*WORK INSTRUCTION*.
Transcribe every line below exactly; no image goes into the output.

*Source texts of formatted documents*.
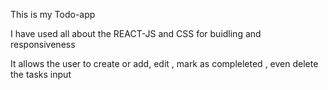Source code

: This is my Todo-app

I have used all about the REACT-JS and CSS for buidling and responsiveness

It allows the user to create or add, edit , mark as compleleted , even delete the tasks input
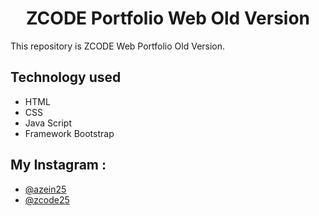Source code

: <h1 align="center">ZCODE Portfolio Web Old Version</h1>
This repository is ZCODE Web Portfolio Old Version.

## Technology used
- HTML
- CSS
- Java Script
- Framework Bootstrap

## My Instagram :
- [@azein25](https://www.instagram.com/azein25/) 
- [@zcode25](https://www.instagram.com/zcode25/)
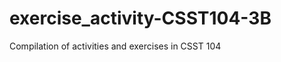 # exercise_activity-CSST104-3B
Compilation of activities and exercises in CSST 104
<head>
    <title>Tabbed Links</title>
    <style>
        /* Style the tab */
        .tab {
            overflow: hidden;
            border: 1px solid #ccc;
            background-color: #f1f1f1;
        }

        /* Style the buttons inside the tab */
        .tab button {
            background-color: inherit;
            float: left;
            border: none;
            outline: none;
            cursor: pointer;
            padding: 14px 16px;
            transition: 0.3s;
        }

        /* Change background color of buttons on hover */
        .tab button:hover {
            background-color: #ddd;
        }

        /* Create an active/current tablink class */
        .tab button.active {
            background-color: #ccc;
        }

        /* Style the tab content */
        .tabcontent {
            display: none;
            padding: 6px 12px;
            border: 1px solid #ccc;
            border-top: none;
        }
    </style>
</head>
<body>

<div class="tab">
    <button class="tablinks" onclick="openTab(event, 'link1')" id="defaultOpen">Link 1</button>
    <button class="tablinks" onclick="openTab(event, 'link2')">Link 2</button>
    <button class="tablinks" onclick="openTab(event, 'link3')">Link 3</button>
</div>

<div id="link1" class="tabcontent">
    <h3>Content of Link 1</h3>
    <p><a href="https://www.example.com/link1">Visit Link 1</a></p>
</div>

<div id="link2" class="tabcontent">
    <h3>Content of Link 2</h3>
    <p><a href="https://www.example.com/link2">Visit Link 2</a></p>
</div>

<div id="link3" class="tabcontent">
    <h3>Content of Link 3</h3>
    <p><a href="https://www.example.com/link3">Visit Link 3</a></p>
</div>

*WRITTEN RESPONSE*.
Source code

: This is my Todo-app

I have used all about the REACT-JS and CSS for buidling and responsiveness

It allows the user to create or add, edit , mark as compleleted , even delete the tasks input
Source code

: <h1 align="center">ZCODE Portfolio Web Old Version</h1>
This repository is ZCODE Web Portfolio Old Version.

## Technology used
- HTML
- CSS
- Java Script
- Framework Bootstrap

## My Instagram :
- [@azein25](https://www.instagram.com/azein25/) 
- [@zcode25](https://www.instagram.com/zcode25/)
 # exercise_activity-CSST104-3B
Compilation of activities and exercises in CSST 104
<head>
    <title>Tabbed Links</title>
    <style>
        /* Style the tab */
        .tab {
            overflow: hidden;
            border: 1px solid #ccc;
            background-color: #f1f1f1;
        }

        /* Style the buttons inside the tab */
        .tab button {
            background-color: inherit;
            float: left;
            border: none;
            outline: none;
            cursor: pointer;
            padding: 14px 16px;
            transition: 0.3s;
        }

        /* Change background color of buttons on hover */
        .tab button:hover {
            background-color: #ddd;
        }

        /* Create an active/current tablink class */
        .tab button.active {
            background-color: #ccc;
        }

        /* Style the tab content */
        .tabcontent {
            display: none;
            padding: 6px 12px;
            border: 1px solid #ccc;
            border-top: none;
        }
    </style>
</head>
<body>

<div class="tab">
    <button class="tablinks" onclick="openTab(event, 'link1')" id="defaultOpen">Link 1</button>
    <button class="tablinks" onclick="openTab(event, 'link2')">Link 2</button>
    <button class="tablinks" onclick="openTab(event, 'link3')">Link 3</button>
</div>

<div id="link1" class="tabcontent">
    <h3>Content of Link 1</h3>
    <p><a href="https://www.example.com/link1">Visit Link 1</a></p>
</div>

<div id="link2" class="tabcontent">
    <h3>Content of Link 2</h3>
    <p><a href="https://www.example.com/link2">Visit Link 2</a></p>
</div>

<div id="link3" class="tabcontent">
    <h3>Content of Link 3</h3>
    <p><a href="https://www.example.com/link3">Visit Link 3</a></p>
</div>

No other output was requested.